Saturday, September 25, 2021

Murder at the Gallop

MGM's British unit produced four films in the early 1960s starring Margaret Rutherford as Agatha Christie's detective Jane Marple. TCM ran all four of them back in August during Rutherford's day in Summer Under the Stars, although I only had enough space on my DVR to record one of them, Murder at the Gallop. I recently got around to watching it and doing a review on it here.

At the start of movie, Marple is going around town with her companion and custodian of the local library, Mr. Stringer (Rutherford's real-life husband Stringer Davis, reprising his role from the first of the movies, Murder She Said), to raise money for a local charity. One of the stops is at the big manor-type house of a rich old man, Mr. Enderby (Finlay Currie), notorious for not donating to charity. He lets them in, however, where they find him getting scared by a cat and suffering fatal heart attack in the process!

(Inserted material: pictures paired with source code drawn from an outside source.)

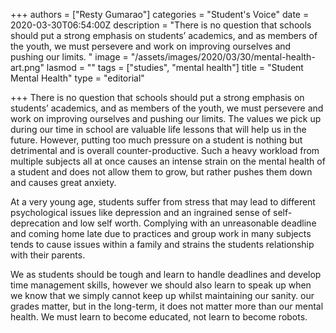 +++
authors = ["Resty Gumarao"]
categories = "Student's Voice"
date = 2020-03-30T06:54:00Z
description = "There is no question that schools should put a strong emphasis on students’ academics, and as members of the youth, we must persevere and work on improving ourselves and pushing our limits. "
image = "/assets/images/2020/03/30/mental-health-art.png"
lasmod = ""
tags = ["studies", "mental health"]
title = "Student Mental Health"
type = "editorial"

+++
There is no question that schools should put a strong emphasis on students’ academics, and as members of the youth, we must persevere and work on improving ourselves and pushing our limits. The values we pick up during our time in school are valuable life lessons that will help us in the future. However, putting too much pressure on a student is nothing but detrimental and is overall counter-productive. Such a heavy workload from multiple subjects all at once causes an intense strain on the mental health of a student and does not allow them to grow, but rather pushes them down and causes great anxiety.

At a very young age, students suffer from stress that may lead to different psychological issues like depression and an ingrained sense of self-deprecation and low self worth. Complying with an unreasonable deadline and coming home late due to practices and group work in many subjects tends to cause issues within a family and strains the students relationship with their parents.

We as students should be tough and learn to handle deadlines and develop time management skills, however we should also learn to speak up when we know that we simply cannot keep up whilst maintaining our sanity. our grades matter, but in the long-term, it does not matter more than our mental health. We must learn to become educated, not learn to become robots.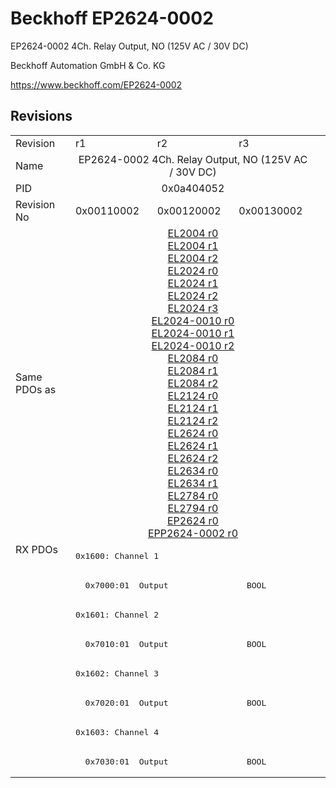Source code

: # Beckhoff EP2624-0002

EP2624-0002 4Ch. Relay Output, NO (125V AC / 30V DC)

Beckhoff Automation GmbH & Co. KG

https://www.beckhoff.com/EP2624-0002

## Revisions
<table>
<tr >
<td>Revision</td>
<td><div class="foo">r1</div></td>
<td><div class="foo">r2</div></td>
<td><div class="foo">r3</div></td>
</tr>
<tr >
<td>Name</td>
<td colspan=3 align="center"><div class="foo">EP2624-0002 4Ch. Relay Output, NO (125V AC / 30V DC)</div></td>
</tr>
<tr >
<td>PID</td>
<td colspan=3 align="center"><div class="foo">0x0a404052</div></td>
</tr>
<tr >
<td>Revision No</td>
<td><div class="foo">0x00110002</div></td>
<td><div class="foo">0x00120002</div></td>
<td><div class="foo">0x00130002</div></td>
</tr>
<tr >
<td>Same PDOs as</td>
<td colspan=3 align="center"><div class="foo"><a href="EL2004">EL2004 r0</a><br/><a href="EL2004">EL2004 r1</a><br/><a href="EL2004">EL2004 r2</a><br/><a href="EL2024">EL2024 r0</a><br/><a href="EL2024">EL2024 r1</a><br/><a href="EL2024">EL2024 r2</a><br/><a href="EL2024">EL2024 r3</a><br/><a href="EL2024-0010">EL2024-0010 r0</a><br/><a href="EL2024-0010">EL2024-0010 r1</a><br/><a href="EL2024-0010">EL2024-0010 r2</a><br/><a href="EL2084">EL2084 r0</a><br/><a href="EL2084">EL2084 r1</a><br/><a href="EL2084">EL2084 r2</a><br/><a href="EL2124">EL2124 r0</a><br/><a href="EL2124">EL2124 r1</a><br/><a href="EL2124">EL2124 r2</a><br/><a href="EL2624">EL2624 r0</a><br/><a href="EL2624">EL2624 r1</a><br/><a href="EL2624">EL2624 r2</a><br/><a href="EL2634">EL2634 r0</a><br/><a href="EL2634">EL2634 r1</a><br/><a href="EL2784">EL2784 r0</a><br/><a href="EL2794">EL2794 r0</a><br/><a href="EP2624">EP2624 r0</a><br/><a href="EPP2624-0002">EPP2624-0002 r0</a></div></td>
</tr>
<tr class="rxpdo pdosection">
<td rowspan=8 valign=top>RX PDOs</td>
<td colspan=3 align="left"><pre>0x1600: Channel 1</pre></td>
<td></td>
</tr>
<tr class="rxpdo">
<td colspan=3 align="left"><pre>  0x7000:01  Output                BOOL</pre></td>
</tr>
<tr class="rxpdo pdosection">
<td colspan=3 align="left"><pre>0x1601: Channel 2</pre></td>
</tr>
<tr class="rxpdo">
<td colspan=3 align="left"><pre>  0x7010:01  Output                BOOL</pre></td>
</tr>
<tr class="rxpdo pdosection">
<td colspan=3 align="left"><pre>0x1602: Channel 3</pre></td>
</tr>
<tr class="rxpdo">
<td colspan=3 align="left"><pre>  0x7020:01  Output                BOOL</pre></td>
</tr>
<tr class="rxpdo pdosection">
<td colspan=3 align="left"><pre>0x1603: Channel 4</pre></td>
</tr>
<tr class="rxpdo">
<td colspan=3 align="left"><pre>  0x7030:01  Output                BOOL</pre></td>
</tr>
</table>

Miss Marple just knows that it's murder, and figures that the last person before them to show up at the house deliberately brought a cat in order to induce that heart attack. So even before local police inspector Craddock (Charles Tingwell, also reprising his role in Murder She Said shows up, she's trying to get evidence, which you'd think would be a crime since she's technically impeding a legitimate police investigation.

Except that the police don't believe it was murder, just a run of the mill heart attack, leaving Marple free to come up with her batty conspiracy theories. Well, of course, this being Miss Marple maybe they're not so batty. First she concludes that the murderer, whoever it was, must have come over on horseback as she's able to get an impression of a riding boot. Find out whose boot it matches, and you've got the murderer. She also eavesdrops on the reading of the will.

Among the heirs is Enderby's sister Cora, so Marple goes to visit Cora, finding her dead, and a housekeeper Miss Milchrest (Flora Robson) who wonders whether Marple is in fact the killer. As for the other heirs, there's Enderby's nephew Hector (Robert Morley) who runs a local inn that also provides horse riding as part of the recreation; art dealer Crossfield (Robert Urquhart); and Mr. and Mrs. Shane. All of the heirs are staying at Hector's in the Gallop, so Marple decides she's going to take a "vacation"... at the Gallop.

Some vacation, since it's patently obvious that she's going to investigate the murder. Along the way, she's going to be put in a bit of danger as she finds everybody is a suspect. But you know that she's ultimately going to figure out who the killer is.

Eddie Muller, in the wraparounds, stated that this particular movie is based on one of Christie's books that did not in fact have Miss Marple among the characters. So for Agatha Christie purists, they may not like the movie as a result. I more or less liked it, as the mystery is good enough and Margaret Rutherford brings the same humor to the Marple role that she did in Murder She Said. I have to admit, however, that I preferred Murder She Said.

Still, anybody looking for a relatively undemanding mystery can enjoy Murder at the Gallop.